At odd times they turn an honest penny by doing a little sewing for the villagers. But life is very difficult these days: the prices of everything have gone so high. Why, wooden shoes that cost five francs before the war now fetch fifteen!

Tonight I noticed an item in a Parisian Journal lying by my plate. It was to the effect that at the Madeleine that day Mlle. X had married Lieut. Z., a veteran of the war who had lost both arms and both legs. I showed it to the little ladies.

Ah oui!” sighed Mademoiselle with a shiver. “Elle a beaucoup de courage, celle-là!

And Madame shook her white head and echoed. “Oui, elle a beaucoup de courage!

Upstairs an American officer is billeted. I fancy his presence supplies a certain dash of romance to the little old ladies’ lives. The Americans are nice, they say, and make little noise in the village; when the Russians were here it was different.
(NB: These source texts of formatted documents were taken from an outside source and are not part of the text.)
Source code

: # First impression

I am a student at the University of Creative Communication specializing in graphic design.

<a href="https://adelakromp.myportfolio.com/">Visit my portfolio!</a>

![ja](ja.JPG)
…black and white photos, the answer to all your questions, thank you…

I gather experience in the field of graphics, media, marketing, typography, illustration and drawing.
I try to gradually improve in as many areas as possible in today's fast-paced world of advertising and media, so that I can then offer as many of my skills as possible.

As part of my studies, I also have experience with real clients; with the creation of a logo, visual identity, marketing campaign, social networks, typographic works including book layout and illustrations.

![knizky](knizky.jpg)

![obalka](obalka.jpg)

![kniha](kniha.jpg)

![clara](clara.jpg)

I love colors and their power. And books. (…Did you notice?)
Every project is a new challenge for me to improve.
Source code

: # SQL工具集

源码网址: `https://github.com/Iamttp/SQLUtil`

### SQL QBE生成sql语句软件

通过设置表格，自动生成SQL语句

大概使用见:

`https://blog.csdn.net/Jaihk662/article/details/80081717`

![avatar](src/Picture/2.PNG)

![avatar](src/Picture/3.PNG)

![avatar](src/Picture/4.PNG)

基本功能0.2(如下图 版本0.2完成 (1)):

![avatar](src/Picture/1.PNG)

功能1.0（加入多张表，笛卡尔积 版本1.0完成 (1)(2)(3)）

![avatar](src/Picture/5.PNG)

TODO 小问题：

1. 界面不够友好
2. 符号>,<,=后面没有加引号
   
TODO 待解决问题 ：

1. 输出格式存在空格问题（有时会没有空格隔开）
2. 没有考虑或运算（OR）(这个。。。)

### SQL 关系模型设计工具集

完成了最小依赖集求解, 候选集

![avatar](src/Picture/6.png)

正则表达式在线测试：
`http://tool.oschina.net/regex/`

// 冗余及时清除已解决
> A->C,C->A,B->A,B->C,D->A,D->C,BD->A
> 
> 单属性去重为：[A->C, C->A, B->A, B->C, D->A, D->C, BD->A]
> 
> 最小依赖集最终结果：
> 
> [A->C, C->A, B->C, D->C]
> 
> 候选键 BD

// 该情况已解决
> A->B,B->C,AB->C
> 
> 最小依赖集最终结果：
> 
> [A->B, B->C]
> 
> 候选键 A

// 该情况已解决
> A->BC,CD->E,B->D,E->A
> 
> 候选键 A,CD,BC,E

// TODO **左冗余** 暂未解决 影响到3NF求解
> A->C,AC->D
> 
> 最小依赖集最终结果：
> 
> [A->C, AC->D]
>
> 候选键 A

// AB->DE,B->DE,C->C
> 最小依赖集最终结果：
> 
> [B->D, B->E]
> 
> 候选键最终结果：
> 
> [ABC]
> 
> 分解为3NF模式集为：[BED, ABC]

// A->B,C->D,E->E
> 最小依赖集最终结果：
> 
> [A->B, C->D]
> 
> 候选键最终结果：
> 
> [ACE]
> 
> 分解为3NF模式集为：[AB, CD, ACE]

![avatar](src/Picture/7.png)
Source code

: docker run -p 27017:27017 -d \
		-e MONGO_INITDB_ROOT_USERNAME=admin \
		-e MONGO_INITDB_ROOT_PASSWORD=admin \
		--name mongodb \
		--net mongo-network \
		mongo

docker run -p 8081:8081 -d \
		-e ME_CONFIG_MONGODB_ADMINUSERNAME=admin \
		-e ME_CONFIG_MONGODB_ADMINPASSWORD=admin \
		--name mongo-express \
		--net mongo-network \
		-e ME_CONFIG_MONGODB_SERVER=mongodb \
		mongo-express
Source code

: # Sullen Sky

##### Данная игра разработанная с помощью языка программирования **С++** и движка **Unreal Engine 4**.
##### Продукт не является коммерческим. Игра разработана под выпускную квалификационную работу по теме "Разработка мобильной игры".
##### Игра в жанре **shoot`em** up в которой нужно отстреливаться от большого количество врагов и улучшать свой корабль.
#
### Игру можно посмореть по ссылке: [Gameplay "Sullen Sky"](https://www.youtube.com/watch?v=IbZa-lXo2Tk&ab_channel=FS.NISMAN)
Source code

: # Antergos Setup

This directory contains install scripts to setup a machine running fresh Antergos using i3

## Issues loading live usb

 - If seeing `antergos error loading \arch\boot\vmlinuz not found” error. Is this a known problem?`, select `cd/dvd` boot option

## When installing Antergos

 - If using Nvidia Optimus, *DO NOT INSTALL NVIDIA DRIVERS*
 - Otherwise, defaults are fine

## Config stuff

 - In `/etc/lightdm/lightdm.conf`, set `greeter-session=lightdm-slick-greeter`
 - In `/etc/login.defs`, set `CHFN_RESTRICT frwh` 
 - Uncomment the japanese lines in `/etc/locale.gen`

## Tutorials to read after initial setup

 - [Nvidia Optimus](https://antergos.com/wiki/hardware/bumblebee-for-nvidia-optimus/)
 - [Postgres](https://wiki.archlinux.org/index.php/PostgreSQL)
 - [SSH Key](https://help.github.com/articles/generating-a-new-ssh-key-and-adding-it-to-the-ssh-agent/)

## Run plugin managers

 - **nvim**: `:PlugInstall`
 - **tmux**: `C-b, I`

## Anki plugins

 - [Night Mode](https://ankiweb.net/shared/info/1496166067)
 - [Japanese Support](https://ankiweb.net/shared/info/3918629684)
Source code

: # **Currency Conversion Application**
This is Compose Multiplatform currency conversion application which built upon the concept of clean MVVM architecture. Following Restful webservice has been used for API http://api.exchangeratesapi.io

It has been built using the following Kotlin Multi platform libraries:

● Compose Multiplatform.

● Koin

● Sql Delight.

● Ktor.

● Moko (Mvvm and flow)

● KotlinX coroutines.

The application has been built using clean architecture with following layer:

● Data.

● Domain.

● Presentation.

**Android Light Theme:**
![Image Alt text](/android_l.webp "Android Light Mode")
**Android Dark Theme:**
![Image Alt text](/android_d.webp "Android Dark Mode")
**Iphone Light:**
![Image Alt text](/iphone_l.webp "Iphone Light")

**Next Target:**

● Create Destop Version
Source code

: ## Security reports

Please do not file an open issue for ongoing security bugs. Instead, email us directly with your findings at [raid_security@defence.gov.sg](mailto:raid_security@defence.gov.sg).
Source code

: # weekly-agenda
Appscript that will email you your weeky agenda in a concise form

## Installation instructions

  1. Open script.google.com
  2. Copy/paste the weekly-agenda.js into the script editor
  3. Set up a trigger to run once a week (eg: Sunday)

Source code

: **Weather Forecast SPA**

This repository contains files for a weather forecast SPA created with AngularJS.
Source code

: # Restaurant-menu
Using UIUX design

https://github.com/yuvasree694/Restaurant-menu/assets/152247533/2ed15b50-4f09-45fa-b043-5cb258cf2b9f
“It will be lonely when the Americans are gone,” sighs Mademoiselle. “The houses will seem empty.”

Bourmont, December 18.

Yesterday I explored the top of Bourmont Hill. It is here that the Quality Folk live, and here are some stately old houses with beautiful carved doorways and even an occasional gargoyle. Here too the general commanding the Division lives, and I have often observed with glee corpulent colonels and rotund majors puffing and blowing and growing red in the face as they climbed the hill to Headquarters. At the top of the hill there are two churches. Some two weeks ago, it is whispered, a spy was caught signaling from the tower of Notre Dame. His signals, it is said, were flashed to another spy stationed on the hills to the east, who in turn sent the messages on to the lines. The Curé of Notre Dame is being held under suspicion of complicity.
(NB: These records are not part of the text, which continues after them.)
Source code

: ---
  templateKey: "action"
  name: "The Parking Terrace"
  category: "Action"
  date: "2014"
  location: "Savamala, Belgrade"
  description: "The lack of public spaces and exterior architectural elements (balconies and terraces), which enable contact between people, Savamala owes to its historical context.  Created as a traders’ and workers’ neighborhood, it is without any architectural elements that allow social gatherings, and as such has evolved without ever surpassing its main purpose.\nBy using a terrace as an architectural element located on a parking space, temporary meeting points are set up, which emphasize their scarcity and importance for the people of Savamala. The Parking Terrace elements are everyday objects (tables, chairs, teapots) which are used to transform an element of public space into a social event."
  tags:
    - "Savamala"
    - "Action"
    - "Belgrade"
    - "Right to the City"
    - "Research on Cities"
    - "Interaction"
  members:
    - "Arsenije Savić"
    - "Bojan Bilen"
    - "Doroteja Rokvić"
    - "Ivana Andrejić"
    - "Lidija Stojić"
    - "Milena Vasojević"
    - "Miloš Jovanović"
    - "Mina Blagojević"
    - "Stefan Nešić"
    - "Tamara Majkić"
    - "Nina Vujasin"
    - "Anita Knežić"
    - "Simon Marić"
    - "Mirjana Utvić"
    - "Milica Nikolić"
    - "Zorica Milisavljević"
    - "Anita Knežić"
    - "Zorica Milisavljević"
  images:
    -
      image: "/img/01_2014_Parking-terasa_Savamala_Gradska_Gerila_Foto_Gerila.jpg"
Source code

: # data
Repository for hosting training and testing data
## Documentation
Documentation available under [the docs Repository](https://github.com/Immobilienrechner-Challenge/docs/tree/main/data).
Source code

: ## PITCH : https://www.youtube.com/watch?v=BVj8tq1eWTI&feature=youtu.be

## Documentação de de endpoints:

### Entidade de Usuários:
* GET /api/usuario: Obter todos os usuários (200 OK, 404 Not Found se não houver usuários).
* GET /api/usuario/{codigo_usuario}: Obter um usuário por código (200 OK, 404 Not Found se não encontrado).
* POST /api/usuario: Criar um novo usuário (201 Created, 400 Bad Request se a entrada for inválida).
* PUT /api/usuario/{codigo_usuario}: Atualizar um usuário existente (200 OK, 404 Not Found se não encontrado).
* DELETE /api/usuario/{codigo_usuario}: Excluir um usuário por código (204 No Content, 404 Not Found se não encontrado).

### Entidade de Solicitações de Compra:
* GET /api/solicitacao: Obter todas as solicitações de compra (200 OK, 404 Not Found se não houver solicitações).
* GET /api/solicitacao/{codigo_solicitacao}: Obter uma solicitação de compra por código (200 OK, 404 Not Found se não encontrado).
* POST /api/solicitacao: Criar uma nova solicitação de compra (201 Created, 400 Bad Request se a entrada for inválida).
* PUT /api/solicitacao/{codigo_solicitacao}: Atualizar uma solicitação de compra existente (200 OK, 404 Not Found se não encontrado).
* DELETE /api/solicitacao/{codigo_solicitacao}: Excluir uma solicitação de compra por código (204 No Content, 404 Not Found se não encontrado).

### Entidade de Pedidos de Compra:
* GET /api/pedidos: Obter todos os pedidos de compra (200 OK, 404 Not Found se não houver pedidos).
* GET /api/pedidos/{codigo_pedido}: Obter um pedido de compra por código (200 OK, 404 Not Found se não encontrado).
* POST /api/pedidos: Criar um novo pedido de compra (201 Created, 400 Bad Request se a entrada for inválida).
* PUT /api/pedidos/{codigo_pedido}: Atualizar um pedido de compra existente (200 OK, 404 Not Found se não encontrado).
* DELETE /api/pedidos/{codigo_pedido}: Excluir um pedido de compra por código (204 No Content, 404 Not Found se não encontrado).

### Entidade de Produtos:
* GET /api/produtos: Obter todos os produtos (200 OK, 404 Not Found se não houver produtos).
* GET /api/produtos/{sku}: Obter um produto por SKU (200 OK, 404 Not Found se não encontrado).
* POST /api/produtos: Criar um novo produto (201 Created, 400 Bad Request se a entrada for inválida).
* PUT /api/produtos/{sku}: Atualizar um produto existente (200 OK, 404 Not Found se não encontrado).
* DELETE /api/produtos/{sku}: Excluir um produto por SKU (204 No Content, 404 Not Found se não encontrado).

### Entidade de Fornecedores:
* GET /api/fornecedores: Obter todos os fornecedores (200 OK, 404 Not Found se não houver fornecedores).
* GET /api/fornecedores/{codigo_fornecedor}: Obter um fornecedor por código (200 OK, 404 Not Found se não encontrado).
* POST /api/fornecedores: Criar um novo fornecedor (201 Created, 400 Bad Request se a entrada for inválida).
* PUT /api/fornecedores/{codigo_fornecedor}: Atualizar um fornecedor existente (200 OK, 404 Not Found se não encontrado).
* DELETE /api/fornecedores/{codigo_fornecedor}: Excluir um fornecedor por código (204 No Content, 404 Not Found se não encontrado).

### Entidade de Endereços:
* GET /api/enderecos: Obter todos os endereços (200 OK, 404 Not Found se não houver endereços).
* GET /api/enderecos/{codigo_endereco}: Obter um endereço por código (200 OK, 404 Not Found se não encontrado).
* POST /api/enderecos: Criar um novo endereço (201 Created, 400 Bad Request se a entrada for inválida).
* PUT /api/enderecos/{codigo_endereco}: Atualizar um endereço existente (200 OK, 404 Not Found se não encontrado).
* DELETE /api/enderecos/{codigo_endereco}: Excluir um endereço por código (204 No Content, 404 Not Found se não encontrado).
From Notre Dame an avenue bordered by magnificent old trees sweeps around to the Calvary, a tall wooden cross surmounting a curious structure of rough stone, ringed about with shallow steps—the Mecca of many pilgrimages. Beyond the Calvary one comes to the Mystery of Bourmont. A faded sign declares Défense d’éntrée, but one looks the other way and slips by. For once past the gate you are in an atmosphere of enchantment. No one seems to know just what it is, nor how it came about; I can get no intelligent explanation from Madame or Monsieur. To me it seems like the forgotten playground of an old mad king in some fantastic legend. For here among the trees are stone stairs, walls and terraces, and, cut in the curiously cleft rocks, are niches and tunnelled passage-ways, all mantled over now with green moss and ivy, the whole making one think of a dream garden out of Mæterlinck.
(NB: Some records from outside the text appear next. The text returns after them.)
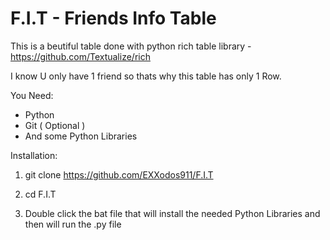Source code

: # F.I.T - Friends Info Table

This is a beutiful table done with python rich table library  -  https://github.com/Textualize/rich

I know U only have 1 friend so thats why this table has only 1 Row.

You Need:

- Python
- Git ( Optional )
- And some Python Libraries

Installation:

1. git clone https://github.com/EXXodos911/F.I.T

2. cd F.I.T
   
3. Double click the bat file that will install the needed Python Libraries and then will run the .py file

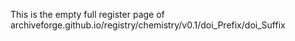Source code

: This is the empty full register page of 
archiveforge.github.io/registry/chemistry/v0.1/doi_Prefix/doi_Suffix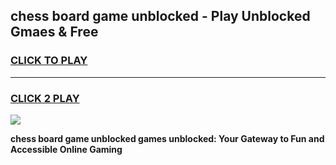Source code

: 
## chess board game unblocked - Play Unblocked Gmaes & Free
<h3>
<a href="https://premium.freeplayer.one?title=chess_board_game_unblocked&ref=19F">CLICK TO PLAY</a></h3>
<hr>

<h3>
<a href="https://premium.freeplayer.one?title=chess_board_game_unblocked&ref=19F">CLICK 2 PLAY</a>
  
</h3>

<a href="https://premium.freeplayer.one?title=chess_board_game_unblocked&ref=19F/"><img src="https://clearcache.store/games.png"></a>


**chess board game unblocked games unblocked: Your Gateway to Fun and Accessible Online Gaming**
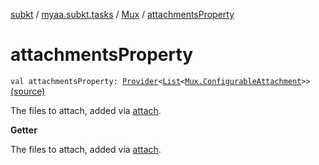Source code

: [subkt](../../index.md) / [myaa.subkt.tasks](../index.md) / [Mux](index.md) / [attachmentsProperty](./attachments-property.md)

# attachmentsProperty

`val attachmentsProperty: `[`Provider`](https://docs.gradle.org/current/javadoc/org/gradle/api/provider/Provider.html)`<`[`List`](https://kotlinlang.org/api/latest/jvm/stdlib/kotlin.collections/-list/index.html)`<`[`Mux.ConfigurableAttachment`](-configurable-attachment/index.md)`>>` [(source)](https://github.com/Myaamori/SubKt/blob/0.1.4/src/main/kotlin/myaa/subkt/tasks/muxtask.kt#L479)

The files to attach, added via [attach](attach.md).

**Getter**

The files to attach, added via [attach](attach.md).

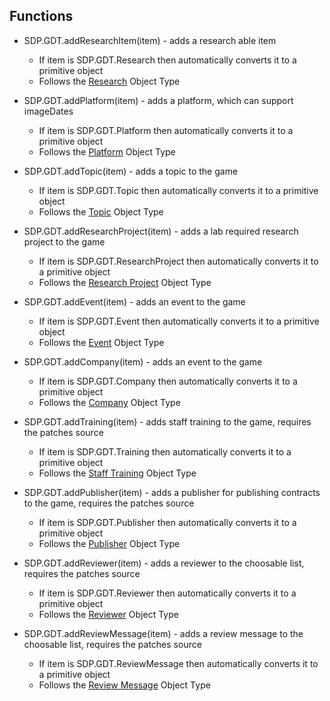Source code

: ## Functions

* SDP.GDT.addResearchItem(item) - adds a research able item
	* If item is SDP.GDT.Research then automatically converts it to a primitive object
	* Follows the [Research](./Object_Types/Research.md) Object Type
	
* SDP.GDT.addPlatform(item) - adds a platform, which can support imageDates
	* If item is SDP.GDT.Platform then automatically converts it to a primitive object
	* Follows the [Platform](./Object_Types/Platform.md) Object Type
	
* SDP.GDT.addTopic(item) - adds a topic to the game
	* If item is SDP.GDT.Topic then automatically converts it to a primitive object
	* Follows the [Topic](./Object_Types/Topic.md) Object Type
	
* SDP.GDT.addResearchProject(item) - adds a lab required research project to the game
	* If item is SDP.GDT.ResearchProject then automatically converts it to a primitive object
	* Follows the [Research Project](./Object_Types/Research_Project.md) Object Type

* SDP.GDT.addEvent(item) - adds an event to the game
	* If item is SDP.GDT.Event then automatically converts it to a primitive object
	* Follows the [Event](./Object_Types/Event.md) Object Type
	
* SDP.GDT.addCompany(item) - adds an event to the game
	* If item is SDP.GDT.Company then automatically converts it to a primitive object
	* Follows the [Company](./Object_Types/Company.md) Object Type
	
* SDP.GDT.addTraining(item) - adds staff training to the game, requires the patches source
	* If item is SDP.GDT.Training then automatically converts it to a primitive object
	* Follows the [Staff Training](./Object_Types/Staff_Training.md) Object Type
	
* SDP.GDT.addPublisher(item) - adds a publisher for publishing contracts to the game, requires the patches source
	* If item is SDP.GDT.Publisher then automatically converts it to a primitive object
	* Follows the [Publisher](./Object_Types/Publisher.md) Object Type
	
* SDP.GDT.addReviewer(item) - adds a reviewer to the choosable list, requires the patches source
	* If item is SDP.GDT.Reviewer then automatically converts it to a primitive object
	* Follows the [Reviewer](./Object_Types/Reviewer.md) Object Type
	
* SDP.GDT.addReviewMessage(item) - adds a review message to the choosable list, requires the patches source
	* If item is SDP.GDT.ReviewMessage then automatically converts it to a primitive object
	* Follows the [Review Message](./Object_Types/Review_Message.md) Object Type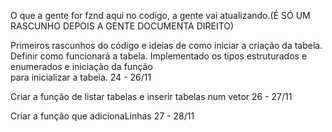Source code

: O que a gente for fznd aqui no codigo, a gente vai atualizando.(É SÓ UM RASCUNHO
DEPOIS A GENTE DOCUMENTA DIREITO)

Primeiros rascunhos do código e ideias de como iniciar a criação da tabela.
Definir como funcionará a tabela. 
Implementado os tipos estruturados e enumerados e iniciação da função   
para inicializar a tabela. 24 - 26/11

Criar a função de listar tabelas e inserir tabelas num vetor 26 - 27/11

Criar a função que adicionaLinhas 27 - 28/11



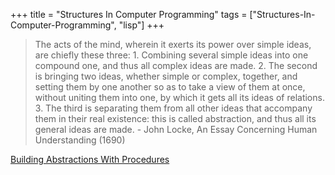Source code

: +++
title = "Structures In Computer Programming"
tags = ["Structures-In-Computer-Programming", "lisp"]
+++
> The acts of the mind, wherein it exerts its power over simple ideas, are chiefly these three: 1. Combining several simple ideas into one compound one, and thus all complex ideas are made. 2. The second is bringing two ideas, whether simple or complex, together, and setting them by one another so as to take a view of them at once, without uniting them into one, by which it gets all its ideas of relations. 3. The third is separating them from all other ideas that accompany them in their real existence: this is called abstraction, and thus all its general ideas are made. - John Locke, An Essay Concerning Human Understanding (1690)

[Building Abstractions With Procedures](/building-abstractions-with-procedures/)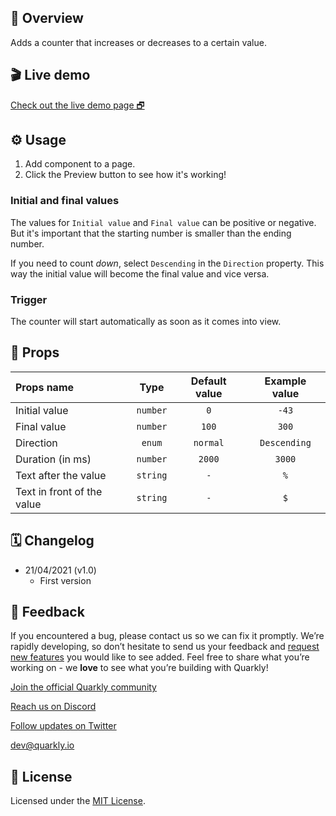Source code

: ## 📖 Overview

Adds a counter that increases or decreases to a certain value.

## 🎬 Live demo

[Check out the live demo page 🗗](https://quarkly-catalog.netlify.app/counter/)

## ⚙️ Usage

  1. Add component to a page.
  2. Click the Preview button to see how it's working!

### Initial and final values

The values for `Initial value` and `Final value` can be positive or negative. But it's important that the starting number is smaller than the ending number.

If you need to count _down_, select `Descending` in the `Direction` property. This way the initial value will become the final value and vice versa. 

### Trigger

The counter will start automatically as soon as it comes into view.

## 🧩 Props

| Props name      |   Type   | Default value | Example value |
| :-------------------- | :------: | :------: | :-----: |
| Initial value    | `number` |   `0`    |  `-43`  |
| Final value     | `number` |  `100`   |  `300`  |
| Direction   |  `enum`  | `normal` | `Descending`  |
| Duration (in ms)  | `number` |  `2000`  | `3000`  |
| Text after the value   | `string` |   `-`    |   `%`   |
| Text in front of the value | `string` |   `-`    |   `$`   |

## 🗓 Changelog

 - 21/04/2021 (v1.0)
   - First version

## 📮 Feedback

If you encountered a bug, please contact us so we can fix it promptly. We’re rapidly developing, so don’t hesitate to send us your feedback and [request new features](https://community.quarkly.io/c/requests/11) you would like to see added. Feel free to share what you’re working on - we **love** to see what you’re building with Quarkly!

[Join the official Quarkly community](https://community.quarkly.io/)

[Reach us on Discord](https://discord.gg/f9KhSMGX)

[Follow updates on Twitter](https://twitter.com/quarklyapp)

[dev@quarkly.io](mailto:dev@quarkly.io)

## 📝 License

Licensed under the [MIT License](./LICENSE).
Coming down Bourmont Hill afterwards I was startled by the beating of a drum; looking back I saw a woman, bare-headed, her blue apron fluttering in the wind, descending the street after me; from her shoulders was slung the drum which she was beating with a martial vim. It was the town-crier, le tambour as the French put it. Arrived at an appropriate spot, she stopped, pulled out a paper, cried “Avis!” and began to read in a rapid high official monotone. The wash-house was to be closed between two and four o’clock the following afternoon on account of the new water system the Americans were installing. Certain requisitions of grain were to be levied.... The villagers were notified to call at the Mayory for their bread cards, without which, after such a date, no bread could be obtained.... One or two women came to the doors of the houses and listened. She took no notice of them. The reading over, she rolled the paper up with a quick decisive gesture, and resumed her march, the sharp rub-a-dub-dub of her drum pursuing me all the way to Saint Thiebault.